Cour d’appel de Rouen, le 15 novembre 2024, n°23/01201

La cour d’appel de Rouen, le 15 novembre 2024, confirme un jugement relatif à un redressement pour travail dissimulé. L’employeur contestait la mise en demeure de l’Urssaf fondée sur une évaluation forfaitaire. La juridiction rejette le recours en rappelant les conditions strictes de la preuve incombant au cotisant. Elle valide ainsi le recouvrement des cotisations sans établir l’intention frauduleuse.

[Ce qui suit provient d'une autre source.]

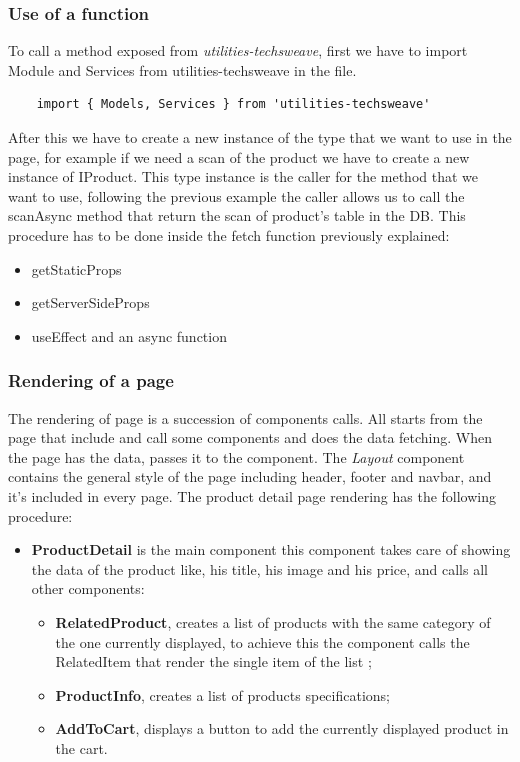 \subsubsection{Use of a function}
To call a method exposed from \textit{utilities-techsweave}, first we have to import Module and Services from utilities-techsweave in the file.
\begin{lstlisting}
    import { Models, Services } from 'utilities-techsweave'
\end{lstlisting}
After this we have to create a new instance of the type that we want to use in the page, for example if we need a scan of the product we have to create a new instance of {\selectfont IProduct}. This type instance is the caller for the method that we want to use, following the previous example the caller allows us to call the {\selectfont scanAsync} method that return the scan of product's table in the DB. This procedure has to be done inside the fetch function previously explained:
\begin{itemize}
  \item {\selectfont getStaticProps}
  \item {\selectfont getServerSideProps}
  \item {\selectfont useEffect and an async function}
\end{itemize}
\subsubsection{Rendering of a page}
The rendering of page  is a succession of components calls. All starts from the page that include and call some components and does the data fetching. When the page has the data, passes it to the component. The \textit{Layout} component contains the general style of the page including header, footer and navbar, and it's included in every page. The product detail page rendering has the following procedure:
\begin{itemize}
  \item \textbf{ProductDetail} is the main component this component takes care of showing the data of the product like, his title, his image and his price, and calls all other components:
        \begin{itemize}
          \item \textbf{RelatedProduct}, creates a list of products with the same category of the one currently displayed, to achieve this the component calls the RelatedItem that render the single item of the list ;
          \item \textbf{ProductInfo}, creates a list of products specifications;
          \item \textbf{AddToCart}, displays a button to add the currently displayed product in the cart.
        \end{itemize}
\end{itemize}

La nature objective du redressement pour emploi dissimulé

Le caractère automatique de la sanction

La décision rappelle le principe d’un recouvrement indépendant de toute faute intentionnelle. Le redressement procède du constat objectif d’une dissimulation d’emploi salarié. La régularisation tardive des déclarations est dès lors inopérante pour écarter l’infraction. « C’est en conséquence de façon inopérante que la société soutient s’être volontairement abstenue d’effectuer la déclaration préalable à l’embauche » (Motifs, 1/). Cette approche objective sécurise l’action de l’Urssaf et accélère le recouvrement.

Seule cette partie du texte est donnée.